Le pape a rencontré vendredi 15 mai les évêques centrafricains au terme de leur visite Ad Limina. Dans le discours qu’il leur a remis, il exprime d’abord au peuple du Centrafrique tout entier l’assurance de sa proximité : « Je sais les souffrances qu’il a vécues et qu’il vit encore, ainsi que les innombrables témoignages de foi et de fidélité que les chrétiens ont rendus au Christ ressuscité en de multiples occasions. Je suis particulièrement sensible à tout ce que vos communautés ont fait en faveur des personnes victimes des violences et des réfugiés ». S’adressant ensuite aux évêques, il reconnaît la difficulté d’une tâche qui « touche au mystère même de Jésus-Christ mort et ressuscité. C’est lorsque le mal et la mort semblent triompher que l’espérance d’un renouveau fondé sur le Christ se fait jour. C’est quand la haine et la violence se déchaînent, que nous sommes appelés à répondre par le pardon et l’amour ».

 

« Vos Églises sont d’évangélisation récente »

 

« Si, hélas, il n’en a pas toujours été ainsi dans les événements récents en Centrafrique, c’est bien le signe que l’Évangile n’a pas encore partout pénétré profondément le cœur du peuple de Dieu, au point d’en changer les réflexes et les comportements, poursuit le pape. Vos Églises sont d’évangélisation récente, et c’est votre principale mission que de poursuivre l’œuvre à peine commencée. Vous ne devez donc pas vous sentir découragés dans la tempête que vous traversez, mais au contraire y trouver, dans la foi et l’espérance, la source d’un enthousiasme et d’un dynamisme nouveau ».

 

« La formation chrétienne et l’approfondissement de la foi à tous les niveaux sont donc pour vous des objectifs prioritaires, afin que l’Évangile imprègne en vérité la vie des baptisés, pour le bien, non seulement des communautés chrétiennes, mais de la société centrafricaine tout entière », a aussi encouragé le pape, rappelant que les évêques ont un rôle à jouer « dans le processus de transition institutionnelle, un rôle prophétique irremplaçable ». Il a appelé les évêques à témoigner « des valeurs fondamentales de justice, de vérité, de probité qui sont à la base de tout renouveau » et à diffuser « le dialogue et la cohabitation pacifique entre les membres des différentes religions et ethnies, favorisant ainsi la réconciliation et la cohésion sociale qui est une clé pour l’avenir ». « Vous êtes appelés à former la conscience des fidèles comme celle du peuple tout entier car votre voix est écoutée et respectée, a-t-il ajouté.
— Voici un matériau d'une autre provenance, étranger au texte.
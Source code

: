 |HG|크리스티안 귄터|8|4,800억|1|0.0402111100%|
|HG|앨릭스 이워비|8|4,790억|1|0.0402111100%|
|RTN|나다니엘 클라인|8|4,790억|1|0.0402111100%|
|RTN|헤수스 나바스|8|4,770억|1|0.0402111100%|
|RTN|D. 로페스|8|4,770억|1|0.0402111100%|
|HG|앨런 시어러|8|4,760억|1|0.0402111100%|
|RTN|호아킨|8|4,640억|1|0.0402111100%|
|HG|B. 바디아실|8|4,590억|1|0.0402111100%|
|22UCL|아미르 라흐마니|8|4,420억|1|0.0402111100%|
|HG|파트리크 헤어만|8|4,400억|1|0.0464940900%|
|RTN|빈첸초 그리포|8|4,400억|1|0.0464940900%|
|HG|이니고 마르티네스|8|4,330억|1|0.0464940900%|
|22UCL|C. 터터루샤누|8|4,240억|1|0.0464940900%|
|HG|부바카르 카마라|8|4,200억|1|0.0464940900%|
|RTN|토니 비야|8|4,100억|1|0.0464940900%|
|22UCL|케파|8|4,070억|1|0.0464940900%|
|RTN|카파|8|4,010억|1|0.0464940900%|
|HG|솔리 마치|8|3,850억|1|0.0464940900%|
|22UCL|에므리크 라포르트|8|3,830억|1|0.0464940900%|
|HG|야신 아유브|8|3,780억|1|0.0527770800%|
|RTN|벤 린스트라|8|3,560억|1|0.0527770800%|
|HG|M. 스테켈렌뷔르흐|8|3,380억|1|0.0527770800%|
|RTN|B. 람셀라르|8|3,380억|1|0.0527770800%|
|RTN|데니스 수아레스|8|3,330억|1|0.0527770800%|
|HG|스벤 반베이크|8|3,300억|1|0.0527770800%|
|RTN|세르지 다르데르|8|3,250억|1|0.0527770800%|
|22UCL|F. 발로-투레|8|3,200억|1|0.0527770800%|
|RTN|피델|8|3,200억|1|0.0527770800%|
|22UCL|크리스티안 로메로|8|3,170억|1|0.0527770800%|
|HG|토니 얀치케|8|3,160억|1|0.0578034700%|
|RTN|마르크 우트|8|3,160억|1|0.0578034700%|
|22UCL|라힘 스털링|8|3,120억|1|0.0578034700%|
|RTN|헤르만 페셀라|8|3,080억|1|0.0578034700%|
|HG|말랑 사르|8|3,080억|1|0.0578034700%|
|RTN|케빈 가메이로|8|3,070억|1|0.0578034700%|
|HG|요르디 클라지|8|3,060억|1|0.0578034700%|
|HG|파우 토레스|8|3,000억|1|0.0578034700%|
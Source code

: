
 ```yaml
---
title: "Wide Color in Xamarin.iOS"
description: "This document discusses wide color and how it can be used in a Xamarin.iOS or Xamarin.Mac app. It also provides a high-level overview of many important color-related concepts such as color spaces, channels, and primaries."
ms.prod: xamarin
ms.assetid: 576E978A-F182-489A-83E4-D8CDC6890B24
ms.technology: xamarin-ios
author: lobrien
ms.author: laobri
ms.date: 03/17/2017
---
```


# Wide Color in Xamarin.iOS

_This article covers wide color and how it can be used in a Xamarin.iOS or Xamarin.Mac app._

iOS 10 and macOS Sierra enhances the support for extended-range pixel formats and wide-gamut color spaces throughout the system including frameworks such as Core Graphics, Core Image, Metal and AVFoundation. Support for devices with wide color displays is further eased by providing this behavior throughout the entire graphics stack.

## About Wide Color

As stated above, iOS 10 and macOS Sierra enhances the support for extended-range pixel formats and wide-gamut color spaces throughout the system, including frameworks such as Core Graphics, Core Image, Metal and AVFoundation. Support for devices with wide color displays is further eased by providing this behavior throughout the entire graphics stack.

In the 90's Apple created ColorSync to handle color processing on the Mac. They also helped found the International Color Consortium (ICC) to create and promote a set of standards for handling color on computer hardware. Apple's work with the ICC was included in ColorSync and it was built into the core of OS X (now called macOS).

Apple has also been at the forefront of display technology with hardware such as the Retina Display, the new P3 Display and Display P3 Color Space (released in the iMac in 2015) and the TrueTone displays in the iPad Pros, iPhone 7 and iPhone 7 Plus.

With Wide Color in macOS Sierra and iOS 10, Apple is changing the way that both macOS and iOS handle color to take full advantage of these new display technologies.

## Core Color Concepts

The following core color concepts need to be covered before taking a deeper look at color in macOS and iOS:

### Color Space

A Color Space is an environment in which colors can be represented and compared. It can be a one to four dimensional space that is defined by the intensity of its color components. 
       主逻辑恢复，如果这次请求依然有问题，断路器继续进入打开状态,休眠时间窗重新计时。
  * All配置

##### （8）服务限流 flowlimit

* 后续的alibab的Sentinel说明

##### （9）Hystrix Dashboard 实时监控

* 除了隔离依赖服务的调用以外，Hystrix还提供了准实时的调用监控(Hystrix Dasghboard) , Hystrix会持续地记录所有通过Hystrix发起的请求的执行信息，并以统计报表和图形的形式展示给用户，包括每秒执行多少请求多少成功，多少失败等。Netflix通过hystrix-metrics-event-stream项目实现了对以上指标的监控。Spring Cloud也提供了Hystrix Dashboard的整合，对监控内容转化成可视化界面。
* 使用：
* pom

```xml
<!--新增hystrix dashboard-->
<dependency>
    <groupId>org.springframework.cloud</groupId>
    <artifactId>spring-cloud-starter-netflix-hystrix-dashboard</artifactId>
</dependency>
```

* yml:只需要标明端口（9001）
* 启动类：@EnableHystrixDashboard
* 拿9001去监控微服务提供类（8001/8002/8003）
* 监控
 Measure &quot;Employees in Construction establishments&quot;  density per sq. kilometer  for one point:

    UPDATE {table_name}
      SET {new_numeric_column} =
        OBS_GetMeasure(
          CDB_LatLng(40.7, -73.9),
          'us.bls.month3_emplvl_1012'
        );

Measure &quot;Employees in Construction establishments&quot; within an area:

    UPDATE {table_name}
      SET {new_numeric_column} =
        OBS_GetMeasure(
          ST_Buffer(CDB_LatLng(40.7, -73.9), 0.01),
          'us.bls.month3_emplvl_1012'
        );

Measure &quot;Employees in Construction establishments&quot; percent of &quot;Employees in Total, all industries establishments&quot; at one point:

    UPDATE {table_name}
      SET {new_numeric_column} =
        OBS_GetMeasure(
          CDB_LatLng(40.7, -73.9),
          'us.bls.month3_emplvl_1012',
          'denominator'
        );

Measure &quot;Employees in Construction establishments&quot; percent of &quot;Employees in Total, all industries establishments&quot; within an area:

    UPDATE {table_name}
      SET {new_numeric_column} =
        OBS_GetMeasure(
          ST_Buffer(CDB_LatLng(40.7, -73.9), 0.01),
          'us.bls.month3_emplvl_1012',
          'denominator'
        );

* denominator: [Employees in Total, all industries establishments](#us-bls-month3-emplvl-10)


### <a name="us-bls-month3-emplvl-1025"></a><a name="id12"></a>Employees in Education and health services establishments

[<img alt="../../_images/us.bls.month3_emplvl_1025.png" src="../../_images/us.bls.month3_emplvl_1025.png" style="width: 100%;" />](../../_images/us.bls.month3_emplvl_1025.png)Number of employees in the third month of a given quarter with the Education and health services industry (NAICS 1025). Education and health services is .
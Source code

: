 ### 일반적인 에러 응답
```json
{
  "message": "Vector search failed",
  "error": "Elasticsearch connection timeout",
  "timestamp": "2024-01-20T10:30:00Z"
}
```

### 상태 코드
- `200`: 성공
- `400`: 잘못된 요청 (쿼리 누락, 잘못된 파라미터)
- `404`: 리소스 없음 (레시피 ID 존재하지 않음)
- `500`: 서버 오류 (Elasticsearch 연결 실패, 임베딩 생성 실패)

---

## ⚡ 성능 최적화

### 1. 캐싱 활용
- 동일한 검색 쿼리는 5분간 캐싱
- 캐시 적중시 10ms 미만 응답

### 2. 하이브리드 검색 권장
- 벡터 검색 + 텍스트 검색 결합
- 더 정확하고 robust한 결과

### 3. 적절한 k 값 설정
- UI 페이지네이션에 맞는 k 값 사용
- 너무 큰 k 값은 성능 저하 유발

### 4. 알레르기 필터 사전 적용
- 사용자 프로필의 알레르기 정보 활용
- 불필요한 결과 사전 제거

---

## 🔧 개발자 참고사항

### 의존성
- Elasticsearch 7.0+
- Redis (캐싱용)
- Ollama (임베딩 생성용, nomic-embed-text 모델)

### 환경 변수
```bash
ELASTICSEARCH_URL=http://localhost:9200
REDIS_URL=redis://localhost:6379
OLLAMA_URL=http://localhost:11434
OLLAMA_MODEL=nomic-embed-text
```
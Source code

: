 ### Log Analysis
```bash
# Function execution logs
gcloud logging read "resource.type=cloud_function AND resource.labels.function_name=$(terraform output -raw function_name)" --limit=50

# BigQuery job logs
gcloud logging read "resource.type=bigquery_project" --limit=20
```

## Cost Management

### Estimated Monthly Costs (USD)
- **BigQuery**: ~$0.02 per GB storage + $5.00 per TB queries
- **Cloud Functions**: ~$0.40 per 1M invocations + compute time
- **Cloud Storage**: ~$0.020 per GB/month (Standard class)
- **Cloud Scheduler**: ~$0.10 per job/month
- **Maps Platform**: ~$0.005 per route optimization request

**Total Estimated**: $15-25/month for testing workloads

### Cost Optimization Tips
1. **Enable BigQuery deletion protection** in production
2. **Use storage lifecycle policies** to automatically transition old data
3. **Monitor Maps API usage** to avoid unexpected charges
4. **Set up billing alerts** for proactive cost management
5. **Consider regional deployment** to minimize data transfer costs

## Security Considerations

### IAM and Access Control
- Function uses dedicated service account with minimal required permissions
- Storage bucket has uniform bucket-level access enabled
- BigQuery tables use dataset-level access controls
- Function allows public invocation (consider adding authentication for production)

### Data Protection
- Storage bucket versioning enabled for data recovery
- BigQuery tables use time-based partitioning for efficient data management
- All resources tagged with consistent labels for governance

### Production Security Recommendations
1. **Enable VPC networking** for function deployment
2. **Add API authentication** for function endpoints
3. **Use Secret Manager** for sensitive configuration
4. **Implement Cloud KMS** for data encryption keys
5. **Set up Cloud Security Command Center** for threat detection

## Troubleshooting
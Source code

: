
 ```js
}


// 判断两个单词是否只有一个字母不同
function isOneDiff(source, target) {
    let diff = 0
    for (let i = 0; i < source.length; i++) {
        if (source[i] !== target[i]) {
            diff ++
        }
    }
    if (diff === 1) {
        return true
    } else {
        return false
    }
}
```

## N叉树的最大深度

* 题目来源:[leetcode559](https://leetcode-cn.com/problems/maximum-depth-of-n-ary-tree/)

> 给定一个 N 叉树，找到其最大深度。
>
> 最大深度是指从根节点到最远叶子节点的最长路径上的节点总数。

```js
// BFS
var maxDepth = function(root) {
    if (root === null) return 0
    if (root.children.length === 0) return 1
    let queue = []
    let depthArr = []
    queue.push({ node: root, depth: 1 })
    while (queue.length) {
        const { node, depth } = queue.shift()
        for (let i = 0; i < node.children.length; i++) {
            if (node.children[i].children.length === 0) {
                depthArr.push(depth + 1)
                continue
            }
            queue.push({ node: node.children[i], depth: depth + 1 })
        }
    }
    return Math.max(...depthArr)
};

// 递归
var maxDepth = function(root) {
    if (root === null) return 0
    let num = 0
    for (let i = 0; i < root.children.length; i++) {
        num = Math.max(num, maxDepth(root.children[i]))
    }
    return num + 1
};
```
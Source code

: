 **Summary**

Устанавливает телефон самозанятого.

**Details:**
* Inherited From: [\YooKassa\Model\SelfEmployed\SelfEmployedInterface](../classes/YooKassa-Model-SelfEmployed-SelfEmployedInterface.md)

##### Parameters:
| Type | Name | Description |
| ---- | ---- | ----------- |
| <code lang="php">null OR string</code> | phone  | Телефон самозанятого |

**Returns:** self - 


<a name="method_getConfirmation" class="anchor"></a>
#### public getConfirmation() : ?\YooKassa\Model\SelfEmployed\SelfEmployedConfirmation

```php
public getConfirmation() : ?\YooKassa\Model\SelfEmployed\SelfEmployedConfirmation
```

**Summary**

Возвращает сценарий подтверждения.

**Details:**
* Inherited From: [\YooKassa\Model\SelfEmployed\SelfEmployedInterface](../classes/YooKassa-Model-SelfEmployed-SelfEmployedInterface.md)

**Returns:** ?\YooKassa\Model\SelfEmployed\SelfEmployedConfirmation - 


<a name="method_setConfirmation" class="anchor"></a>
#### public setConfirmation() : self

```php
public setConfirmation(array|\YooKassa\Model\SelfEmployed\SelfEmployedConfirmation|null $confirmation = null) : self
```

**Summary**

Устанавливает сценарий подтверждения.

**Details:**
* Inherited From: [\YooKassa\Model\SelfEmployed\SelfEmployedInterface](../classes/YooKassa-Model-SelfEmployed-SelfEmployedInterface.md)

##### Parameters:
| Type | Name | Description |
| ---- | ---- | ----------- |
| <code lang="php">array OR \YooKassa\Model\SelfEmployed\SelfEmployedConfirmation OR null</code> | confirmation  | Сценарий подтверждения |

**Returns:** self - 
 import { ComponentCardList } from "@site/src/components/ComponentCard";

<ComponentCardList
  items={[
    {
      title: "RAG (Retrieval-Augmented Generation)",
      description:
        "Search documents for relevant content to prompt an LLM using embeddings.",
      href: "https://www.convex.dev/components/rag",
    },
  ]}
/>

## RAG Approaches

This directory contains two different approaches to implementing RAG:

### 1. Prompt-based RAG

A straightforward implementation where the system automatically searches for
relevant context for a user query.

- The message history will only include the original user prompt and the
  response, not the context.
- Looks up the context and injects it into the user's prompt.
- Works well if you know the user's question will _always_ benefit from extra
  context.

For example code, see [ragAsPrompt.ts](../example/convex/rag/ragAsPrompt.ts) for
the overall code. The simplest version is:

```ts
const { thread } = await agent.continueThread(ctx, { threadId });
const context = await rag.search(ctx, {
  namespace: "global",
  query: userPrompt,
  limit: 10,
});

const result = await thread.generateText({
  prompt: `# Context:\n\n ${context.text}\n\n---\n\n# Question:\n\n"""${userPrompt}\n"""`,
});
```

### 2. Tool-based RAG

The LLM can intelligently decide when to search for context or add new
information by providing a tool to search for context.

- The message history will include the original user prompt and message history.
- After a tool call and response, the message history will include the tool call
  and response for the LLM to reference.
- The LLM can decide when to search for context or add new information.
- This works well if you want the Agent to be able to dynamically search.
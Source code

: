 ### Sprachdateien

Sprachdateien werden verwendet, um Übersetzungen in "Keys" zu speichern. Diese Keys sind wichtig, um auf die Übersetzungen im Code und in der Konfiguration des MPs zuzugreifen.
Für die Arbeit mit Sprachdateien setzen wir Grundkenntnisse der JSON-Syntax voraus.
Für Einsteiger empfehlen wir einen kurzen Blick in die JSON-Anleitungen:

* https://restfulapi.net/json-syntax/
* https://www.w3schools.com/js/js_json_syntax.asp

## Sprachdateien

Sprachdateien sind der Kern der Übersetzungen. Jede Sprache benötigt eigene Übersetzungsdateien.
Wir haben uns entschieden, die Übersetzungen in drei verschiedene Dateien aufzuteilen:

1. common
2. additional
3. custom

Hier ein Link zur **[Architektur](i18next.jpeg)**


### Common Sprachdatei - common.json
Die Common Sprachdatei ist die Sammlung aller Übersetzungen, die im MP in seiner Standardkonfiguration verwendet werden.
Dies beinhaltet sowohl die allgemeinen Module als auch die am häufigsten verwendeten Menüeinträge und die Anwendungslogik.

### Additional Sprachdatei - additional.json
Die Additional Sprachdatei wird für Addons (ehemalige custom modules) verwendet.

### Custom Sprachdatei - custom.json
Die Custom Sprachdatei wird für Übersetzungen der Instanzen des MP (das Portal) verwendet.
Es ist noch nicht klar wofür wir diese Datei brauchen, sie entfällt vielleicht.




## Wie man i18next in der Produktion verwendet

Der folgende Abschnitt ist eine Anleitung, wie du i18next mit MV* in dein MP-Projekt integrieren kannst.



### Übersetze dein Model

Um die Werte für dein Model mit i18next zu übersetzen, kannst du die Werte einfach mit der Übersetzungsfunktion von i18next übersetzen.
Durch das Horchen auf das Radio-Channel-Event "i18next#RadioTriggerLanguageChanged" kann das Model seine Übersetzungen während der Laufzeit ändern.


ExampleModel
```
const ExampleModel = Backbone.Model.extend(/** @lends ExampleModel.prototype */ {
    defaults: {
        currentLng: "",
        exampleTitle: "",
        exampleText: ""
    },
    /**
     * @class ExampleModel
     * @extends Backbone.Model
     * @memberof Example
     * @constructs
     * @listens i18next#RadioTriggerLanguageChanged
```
C’est de cette manière qu’il convient de tenir la place qui vous revient dans les évolutions actuelles, évitant d’entrer directement dans les querelles politiciennes. Mais, en formant et en encourageant des laïcs, convaincus dans la foi et solidement formés à la doctrine sociale de l’Église, à s’engager dans le débat politique et à prendre des responsabilités » afin de préparer un avenir heureux au peuple.

 

La famille, « lieu privilégié de l’annonce de la foi et de la pratique des vertus chrétiennes »

 

Le pape a également abordé la question du clergé et des vocations, ainsi que la formation des fidèles, avant de se pencher sur les familles, « qui sont les premières victimes des violences et qui sont trop souvent déstabilisées ou détruites en raison de l’éloignement d’un membre, d’un deuil, de la pauvreté, de discordes et de séparations ». « Lieu privilégié de l’annonce de la foi et de la pratique des vertus chrétiennes, le berceau de nombreuses vocations sacerdotales et religieuses », les familles « sont aussi le lieu propice pour l’apprentissage et la pratique de la culture du pardon, de la paix et d’une réconciliation dont le Centrafrique a tant besoin ». « Il est capital que la famille soit protégée et défendue pour qu’elle rende à la société le service qu’elle attend d’elle, c’est-à-dire lui donner des hommes et des femmes capables d’édifier un tissu social de paix et d’harmonie », a conclu le pape, encourageant les évêques « à prêter à la pastorale du mariage toute l’attention qu’elle mérite, et à ne pas (se) décourager devant les résistances provoquées par les traditions culturelles, la faiblesse humaine ou les colonisations idéologiques nouvelles qui se répandent partout ».

 

 

 

Le Pape aux Evêques de Centrafrique: "Demeurez des témoins de dialogue et de paix"
Le Pape aux Evêques de Centrafrique: "Demeurez des témoins de dialogue et de paix"
Le Pape aux Evêques de Centrafrique: "Demeurez des témoins de dialogue et de paix"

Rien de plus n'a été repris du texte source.